* **What this task involves**:
In the records that follow, find each line containing "before" and copy it.

* **Data shown**:
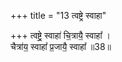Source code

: +++
title = "13 त्वष्ट्रे स्वाहा"

+++
त्वष्ट्रे॒ स्वाहा॑ चि॒त्रायै॒ स्वाहा᳚ ।  
चैत्रा॑य॒ स्वाहा᳚ प्र॒जायै॒ स्वाहा᳚ ॥38॥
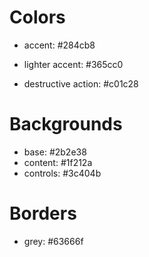 # Colors

 * accent: #284cb8
 * lighter accent: #365cc0
 
 * destructive action: #c01c28

# Backgrounds

 * base: #2b2e38
 * content: #1f212a
 * controls: #3c404b

# Borders

 * grey: #63666f

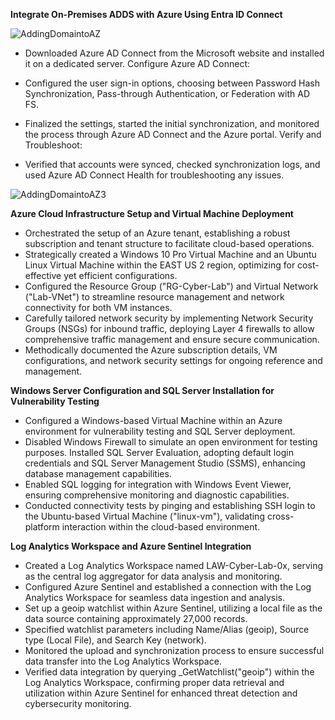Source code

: <strong> Integrate On-Premises ADDS with Azure Using Entra ID Connect </strong>

![AddingDomaintoAZ](https://github.com/Rvangine/Rvangine/assets/99094300/22d82ef9-d33b-41dc-a28f-ce0981fd6929)

- Downloaded Azure AD Connect from the Microsoft website and installed it on a dedicated server.
Configure Azure AD Connect:

- Configured the user sign-in options, choosing between Password Hash Synchronization, Pass-through Authentication, or Federation with AD FS.

- Finalized the settings, started the initial synchronization, and monitored the process through Azure AD Connect and the Azure portal.
Verify and Troubleshoot:

- Verified that accounts were synced, checked synchronization logs, and used Azure AD Connect Health for troubleshooting any issues.
  
![AddingDomaintoAZ3](https://github.com/Rvangine/Rvangine/assets/99094300/040735c4-20ed-436a-a939-6c1532bdfed9)

<strong> Azure Cloud Infrastructure Setup and Virtual Machine Deployment </strong>

- Orchestrated the setup of an Azure tenant, establishing a robust subscription and tenant structure to facilitate cloud-based operations.
- Strategically created a Windows 10 Pro Virtual Machine and an Ubuntu Linux Virtual Machine within the EAST US 2 region, optimizing for cost-effective yet efficient configurations.
- Configured the Resource Group ("RG-Cyber-Lab") and Virtual Network ("Lab-VNet") to streamline resource management and network connectivity for both VM instances.
- Carefully tailored network security by implementing Network Security Groups (NSGs) for inbound traffic, deploying Layer 4 firewalls to allow comprehensive traffic management and ensure secure communication.
- Methodically documented the Azure subscription details, VM configurations, and network security settings for ongoing reference and management.

<strong> Windows Server Configuration and SQL Server Installation for Vulnerability Testing </strong>

- Configured a Windows-based Virtual Machine within an Azure environment for vulnerability testing and SQL Server deployment. 
- Disabled Windows Firewall to simulate an open environment for testing purposes. Installed SQL Server Evaluation, adopting default login credentials and SQL Server Management Studio (SSMS), enhancing database management capabilities.
- Enabled SQL logging for integration with Windows Event Viewer, ensuring comprehensive monitoring and diagnostic capabilities.
- Conducted connectivity tests by pinging and establishing SSH login to the Ubuntu-based Virtual Machine ("linux-vm"), validating cross-platform interaction within the cloud-based environment.

<strong> Log Analytics Workspace and Azure Sentinel Integration </strong>

- Created a Log Analytics Workspace named LAW-Cyber-Lab-0x, serving as the central log aggregator for data analysis and monitoring.
- Configured Azure Sentinel and established a connection with the Log Analytics Workspace for seamless data ingestion and analysis.
- Set up a geoip watchlist within Azure Sentinel, utilizing a local file as the data source containing approximately 27,000 records.
- Specified watchlist parameters including Name/Alias (geoip), Source type (Local File), and Search Key (network).
- Monitored the upload and synchronization process to ensure successful data transfer into the Log Analytics Workspace.
- Verified data integration by querying _GetWatchlist("geoip") within the Log Analytics Workspace, confirming proper data retrieval and utilization within Azure Sentinel for enhanced threat detection and cybersecurity monitoring.
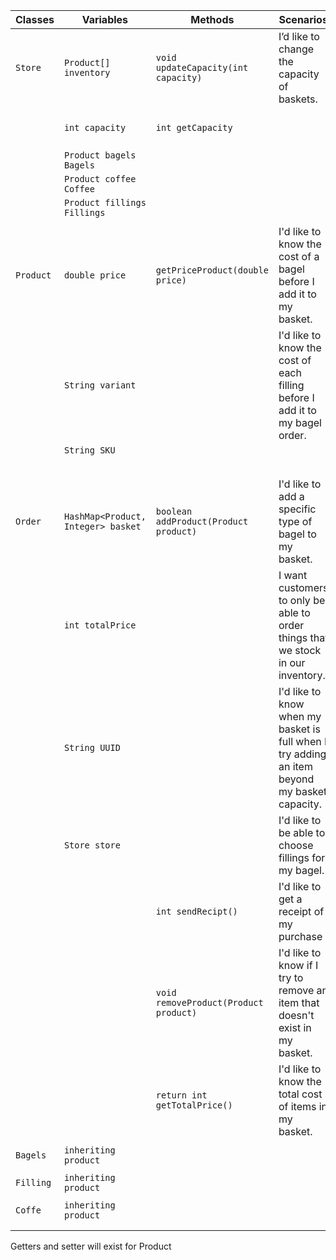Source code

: | Classes   | Variables                          | Methods                               | Scenarios                                                                                    | Outcomes                                                                                 |
|-----------|------------------------------------|---------------------------------------|----------------------------------------------------------------------------------------------|------------------------------------------------------------------------------------------|
| `Store`   | `Product[] inventory`              | `void updateCapacity(int capacity)`   | I’d like to change the capacity of baskets.                                                  | will update the capacity                                                                 |
|           | `int capacity`                     | `int getCapacity`                     |                                                                                              | returns the capacity                                                                     |
|           | `Product bagels Bagels`            |                                       |                                                                                              |                                                                                          |
|           | `Product coffee Coffee`            |                                       |                                                                                              |                                                                                          |
|           | `Product fillings Fillings`        |                                       |                                                                                              |                                                                                          |
|           |                                    |                                       |                                                                                              |                                                                                          |
| `Product` | `double price`                     | `getPriceProduct(double price)`       | I'd like to know the cost of a bagel before I add it to my basket.                           | will return the price                                                                    |
|           | `String variant`                   |                                       | I'd like to know the cost of each filling before I add it to my bagel order.                 | will return the price                                                                    |
|           | `String SKU`                       |                                       |                                                                                              |                                                                                          |
|           |                                    |                                       |                                                                                              |                                                                                          |
|           |                                    |                                       |                                                                                              |                                                                                          |
|           |                                    |                                       |                                                                                              |                                                                                          |
|           |                                    |                                       |                                                                                              |                                                                                          |
|           |                                    |                                       |                                                                                              |                                                                                          |
| `Order`   | `HashMap<Product, Integer> basket` | `boolean addProduct(Product product)` | I'd like to add a specific type of bagel to my basket.                                       | will update the size of the Hashmap  return true                                         | // add capacity check
|           | `int totalPrice`                   |                                       | I want customers to only be able to order things that we stock in our inventory.             | will return false if trying to add something that doesnt exist                           |
|           | `String UUID`                      |                                       | I'd like to know when my basket is full when I try adding an item beyond my basket capacity. | will send a message and return false if trying to add an item when capacity been reached |
|           | `Store store`                      |                                       | I'd like to be able to choose fillings for my bagel.                                         |                                                                                          | //check so that it actually gets removed
|           |                                    | `int sendRecipt()`                    | I'd like to get a receipt of my purchase                                                     |                                                                                          |
|           |                                    | `void removeProduct(Product product)` | I'd like to know if I try to remove an item that doesn't exist in my basket.                 |                                                                                          |
|           |                                    | `return int getTotalPrice()`          | I'd like to know the total cost of items in my basket.                                       |                                                                                          |
|           |                                    |                                       |                                                                                              |                                                                                          |
| `Bagels`  | `inheriting product`               |                                       |                                                                                              |                                                                                          | 
|           |                                    |                                       |                                                                                              |                                                                                          |
| `Filling` | `inheriting product`               |                                       |                                                                                              |                                                                                          |
|           |                                    |                                       |                                                                                              |                                                                                          |
| `Coffe`   | `inheriting product`               |                                       |                                                                                              |                                                                                          |
|           |                                    |                                       |                                                                                              |                                                                                          |
|           |                                    |                                       |                                                                                              |                                                                                          |

Getters and setter will exist for Product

* **Result for this exercise**:
| `Product` | `double price`                     | `getPriceProduct(double price)`       | I'd like to know the cost of a bagel before I add it to my basket.                           | will return the price                                                                    |
|           | `String variant`                   |                                       | I'd like to know the cost of each filling before I add it to my bagel order.                 | will return the price                                                                    |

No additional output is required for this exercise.